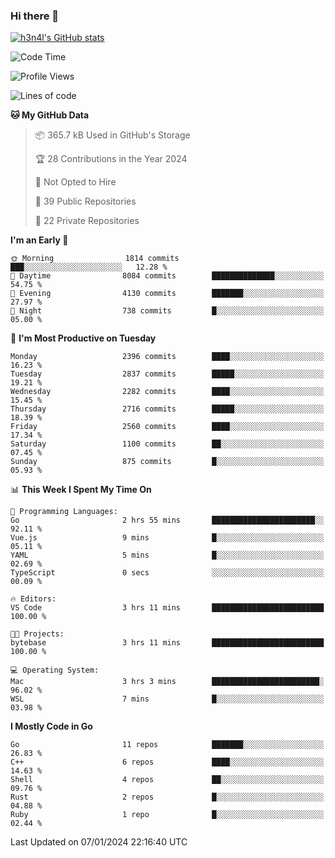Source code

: ### Hi there 👋

[![h3n4l's GitHub stats](https://github-readme-stats.vercel.app/api?username=h3n4l&count_private=true&show_icons=true&theme=radical)](https://github.com/h3n4l/github-readme-stats)

<!--START_SECTION:waka-->
![Code Time](http://img.shields.io/badge/Code%20Time-1%2C827%20hrs%2036%20mins-blue)

![Profile Views](http://img.shields.io/badge/Profile%20Views-0-blue)

![Lines of code](https://img.shields.io/badge/From%20Hello%20World%20I%27ve%20Written-3.9%20million%20lines%20of%20code-blue)

**🐱 My GitHub Data** 

> 📦 365.7 kB Used in GitHub's Storage 
 > 
> 🏆 28 Contributions in the Year 2024
 > 
> 🚫 Not Opted to Hire
 > 
> 📜 39 Public Repositories 
 > 
> 🔑 22 Private Repositories 
 > 
**I'm an Early 🐤** 

```text
🌞 Morning                1814 commits        ███░░░░░░░░░░░░░░░░░░░░░░   12.28 % 
🌆 Daytime                8084 commits        ██████████████░░░░░░░░░░░   54.75 % 
🌃 Evening                4130 commits        ███████░░░░░░░░░░░░░░░░░░   27.97 % 
🌙 Night                  738 commits         █░░░░░░░░░░░░░░░░░░░░░░░░   05.00 % 
```
📅 **I'm Most Productive on Tuesday** 

```text
Monday                   2396 commits        ████░░░░░░░░░░░░░░░░░░░░░   16.23 % 
Tuesday                  2837 commits        █████░░░░░░░░░░░░░░░░░░░░   19.21 % 
Wednesday                2282 commits        ████░░░░░░░░░░░░░░░░░░░░░   15.45 % 
Thursday                 2716 commits        █████░░░░░░░░░░░░░░░░░░░░   18.39 % 
Friday                   2560 commits        ████░░░░░░░░░░░░░░░░░░░░░   17.34 % 
Saturday                 1100 commits        ██░░░░░░░░░░░░░░░░░░░░░░░   07.45 % 
Sunday                   875 commits         █░░░░░░░░░░░░░░░░░░░░░░░░   05.93 % 
```


📊 **This Week I Spent My Time On** 

```text
💬 Programming Languages: 
Go                       2 hrs 55 mins       ███████████████████████░░   92.11 % 
Vue.js                   9 mins              █░░░░░░░░░░░░░░░░░░░░░░░░   05.11 % 
YAML                     5 mins              █░░░░░░░░░░░░░░░░░░░░░░░░   02.69 % 
TypeScript               0 secs              ░░░░░░░░░░░░░░░░░░░░░░░░░   00.09 % 

🔥 Editors: 
VS Code                  3 hrs 11 mins       █████████████████████████   100.00 % 

🐱‍💻 Projects: 
bytebase                 3 hrs 11 mins       █████████████████████████   100.00 % 

💻 Operating System: 
Mac                      3 hrs 3 mins        ████████████████████████░   96.02 % 
WSL                      7 mins              █░░░░░░░░░░░░░░░░░░░░░░░░   03.98 % 
```

**I Mostly Code in Go** 

```text
Go                       11 repos            ███████░░░░░░░░░░░░░░░░░░   26.83 % 
C++                      6 repos             ████░░░░░░░░░░░░░░░░░░░░░   14.63 % 
Shell                    4 repos             ██░░░░░░░░░░░░░░░░░░░░░░░   09.76 % 
Rust                     2 repos             █░░░░░░░░░░░░░░░░░░░░░░░░   04.88 % 
Ruby                     1 repo              █░░░░░░░░░░░░░░░░░░░░░░░░   02.44 % 
```




 Last Updated on 07/01/2024 22:16:40 UTC
<!--END_SECTION:waka-->


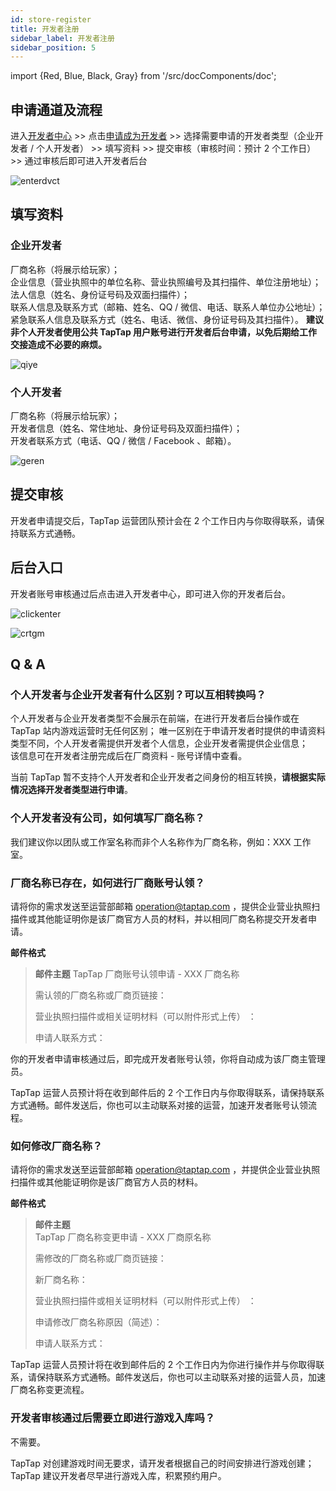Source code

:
 ```yaml
---
id: store-register
title: 开发者注册
sidebar_label: 开发者注册
sidebar_position: 5
---
```


import {Red, Blue, Black, Gray} from '/src/docComponents/doc';

## 申请通道及流程

进入[开发者中心](https://developer.taptap.com/) >> 点击[申请成为开发者](https://developer.taptap.com/developer-apply/) >> 选择需要申请的开发者类型（企业开发者 / 个人开发者） >> 填写资料 >> 提交审核（审核时间：预计 2 个工作日） >> 通过审核后即可进入开发者后台

![enterdvct](https://img.tapimg.com/market/images/77dd91f8ad3f5a51b78ce9b079f38eae.png)

## 填写资料

### 企业开发者

厂商名称（将展示给玩家）；  
企业信息（营业执照中的单位名称、营业执照编号及其扫描件、单位注册地址）；  
法人信息（姓名、身份证号码及双面扫描件）；  
联系人信息及联系方式（邮箱、姓名、QQ / 微信、电话、联系人单位办公地址）；  
紧急联系人信息及联系方式（姓名、电话、微信、身份证号码及其扫描件）。
**建议非个人开发者使用公共 TapTap 用户账号进行开发者后台申请，以免后期给工作交接造成不必要的麻烦。**

![qiye](https://img.tapimg.com/market/images/d40f1830a9d9f720e6aa9ffcc9703f67.png)

### 个人开发者

厂商名称（将展示给玩家）；  
开发者信息（姓名、常住地址、身份证号码及双面扫描件）；  
开发者联系方式（电话、QQ / 微信 / Facebook 、邮箱）。

![geren](https://img.tapimg.com/market/images/9d83ba62c2d470a3613eb9674b4f7ab2.png)

## 提交审核

开发者申请提交后，TapTap 运营团队预计会在 2 个工作日内与你取得联系，请保持联系方式通畅。

## 后台入口

开发者账号审核通过后点击<Blue>进入开发者中心</Blue>，即可进入你的开发者后台。

![clickenter](https://img.tapimg.com/market/images/d78d4d0cf148b23d2d8d0a7ca58db6e5.png)

![crtgm](https://img.tapimg.com/market/images/b270d5f889411b9c793dcf5f0e815331.png)

## Q & A

### 个人开发者与企业开发者有什么区别？可以互相转换吗？

个人开发者与企业开发者类型不会展示在前端，在进行开发者后台操作或在 TapTap 站内游戏运营时无任何区别；
唯一区别在于申请开发者时提供的申请资料类型不同，个人开发者需提供开发者个人信息，企业开发者需提供企业信息；  
该信息可在开发者注册完成后在厂商资料 - 账号详情中查看。

当前 TapTap 暂不支持个人开发者和企业开发者之间身份的相互转换，**请根据实际情况选择开发者类型进行申请**。

### 个人开发者没有公司，如何填写厂商名称？

我们建议你以团队或工作室名称而非个人名称作为厂商名称，例如：XXX 工作室。

### 厂商名称已存在，如何进行厂商账号认领？

请将你的需求发送至运营部邮箱 [operation@taptap.com](mailto:operation@taptap.com) ，提供企业营业执照扫描件或其他能证明你是该厂商官方人员的材料，并以相同厂商名称提交开发者申请。

**邮件格式**

> **邮件主题**
> TapTap 厂商账号认领申请 - XXX 厂商名称
>
> 需认领的厂商名称或厂商页链接：
>
> 营业执照扫描件或相关证明材料<Gray>（可以附件形式上传）</Gray> ：
>
> 申请人联系方式：

你的开发者申请审核通过后，即完成开发者账号认领，你将自动成为该厂商主管理员。

TapTap 运营人员预计将在收到邮件后的 2 个工作日内与你取得联系，请保持联系方式通畅。邮件发送后，你也可以主动联系对接的运营，加速开发者账号认领流程。

### 如何修改厂商名称？

请将你的需求发送至运营部邮箱 [operation@taptap.com](mailto:operation@taptap.com) ，并提供企业营业执照扫描件或其他能证明你是该厂商官方人员的材料。

**邮件格式**

> **邮件主题**  
> TapTap 厂商名称变更申请 - XXX 厂商原名称
>
> 需修改的厂商名称或厂商页链接：
>
> 新厂商名称：
>
> 营业执照扫描件或相关证明材料<Gray>（可以附件形式上传）</Gray> ：
>
> 申请修改厂商名称原因<Gray>（简述）</Gray>：
>
> 申请人联系方式：

TapTap 运营人员预计将在收到邮件后的 2 个工作日内为你进行操作并与你取得联系，请保持联系方式通畅。邮件发送后，你也可以主动联系对接的运营人员，加速厂商名称变更流程。

### 开发者审核通过后需要立即进行游戏入库吗？

不需要。

TapTap 对创建游戏时间无要求，请开发者根据自己的时间安排进行游戏创建；TapTap 建议开发者尽早进行游戏入库，积累预约用户。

##########

= Your objective =
Exactly how many lines in the listing above hold the string "commits"? State the number by itself.

= Task response =
11